▶ **TASK ITEM**
Here the job is to transcribe the data exactly while omitting the images.

(Document images with source code)
┌──

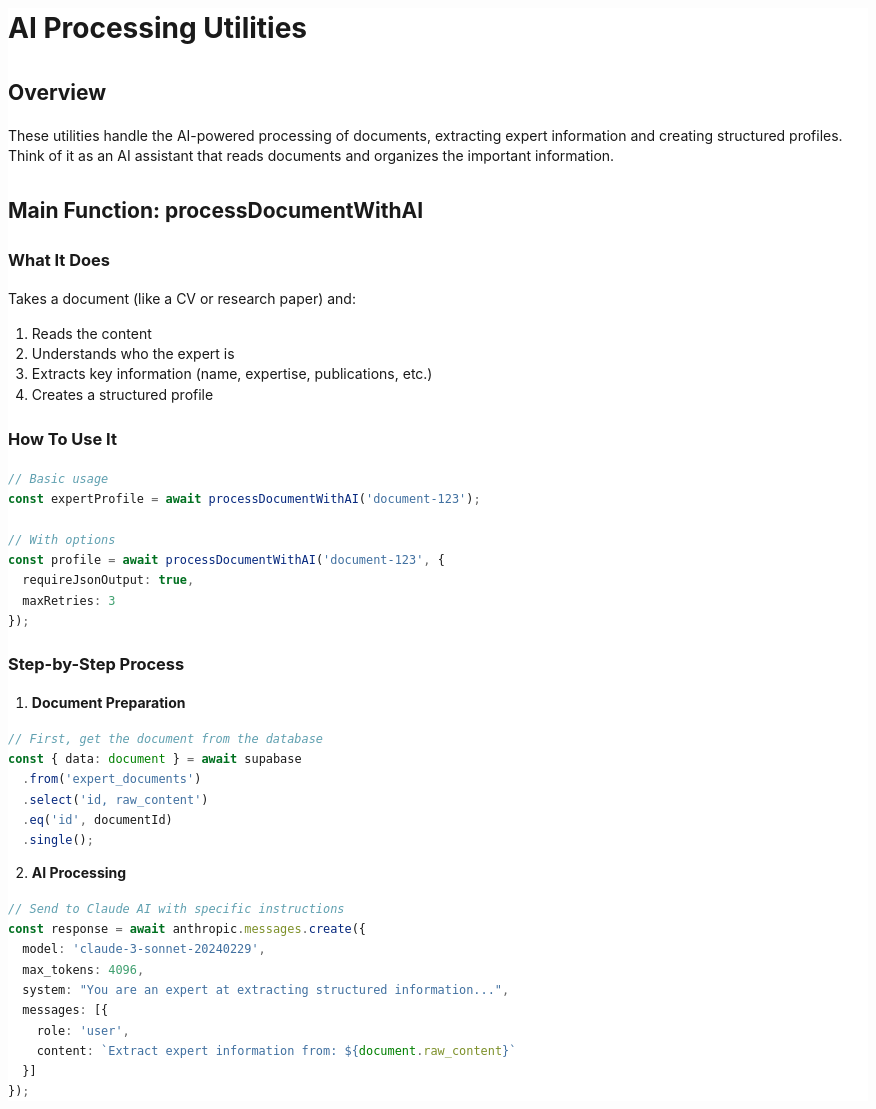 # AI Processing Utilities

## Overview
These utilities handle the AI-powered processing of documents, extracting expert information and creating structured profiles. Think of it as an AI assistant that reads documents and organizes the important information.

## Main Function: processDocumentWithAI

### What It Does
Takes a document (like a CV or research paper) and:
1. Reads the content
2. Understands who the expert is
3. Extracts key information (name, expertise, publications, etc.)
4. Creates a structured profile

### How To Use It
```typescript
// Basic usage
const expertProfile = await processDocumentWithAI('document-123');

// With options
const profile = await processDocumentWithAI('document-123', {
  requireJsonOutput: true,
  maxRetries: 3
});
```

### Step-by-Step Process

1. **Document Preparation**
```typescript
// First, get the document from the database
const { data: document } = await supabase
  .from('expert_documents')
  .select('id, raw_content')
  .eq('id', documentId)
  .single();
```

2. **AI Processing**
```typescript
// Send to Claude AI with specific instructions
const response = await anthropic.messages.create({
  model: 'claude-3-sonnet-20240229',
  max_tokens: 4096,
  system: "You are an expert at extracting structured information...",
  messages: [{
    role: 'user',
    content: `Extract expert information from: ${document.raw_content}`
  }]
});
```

└──

▶ **PROBLEM SOLUTION**
 # AI Processing Utilities

## Overview
These utilities handle the AI-powered processing of documents, extracting expert information and creating structured profiles. Think of it as an AI assistant that reads documents and organizes the important information.

## Main Function: processDocumentWithAI

### What It Does
Takes a document (like a CV or research paper) and:
1. Reads the content
2. Understands who the expert is
3. Extracts key information (name, expertise, publications, etc.)
4. Creates a structured profile

### How To Use It
```typescript
// Basic usage
const expertProfile = await processDocumentWithAI('document-123');

// With options
const profile = await processDocumentWithAI('document-123', {
  requireJsonOutput: true,
  maxRetries: 3
});
```

### Step-by-Step Process

1. **Document Preparation**
```typescript
// First, get the document from the database
const { data: document } = await supabase
  .from('expert_documents')
  .select('id, raw_content')
  .eq('id', documentId)
  .single();
```

2. **AI Processing**
```typescript
// Send to Claude AI with specific instructions
const response = await anthropic.messages.create({
  model: 'claude-3-sonnet-20240229',
  max_tokens: 4096,
  system: "You are an expert at extracting structured information...",
  messages: [{
    role: 'user',
    content: `Extract expert information from: ${document.raw_content}`
  }]
});
```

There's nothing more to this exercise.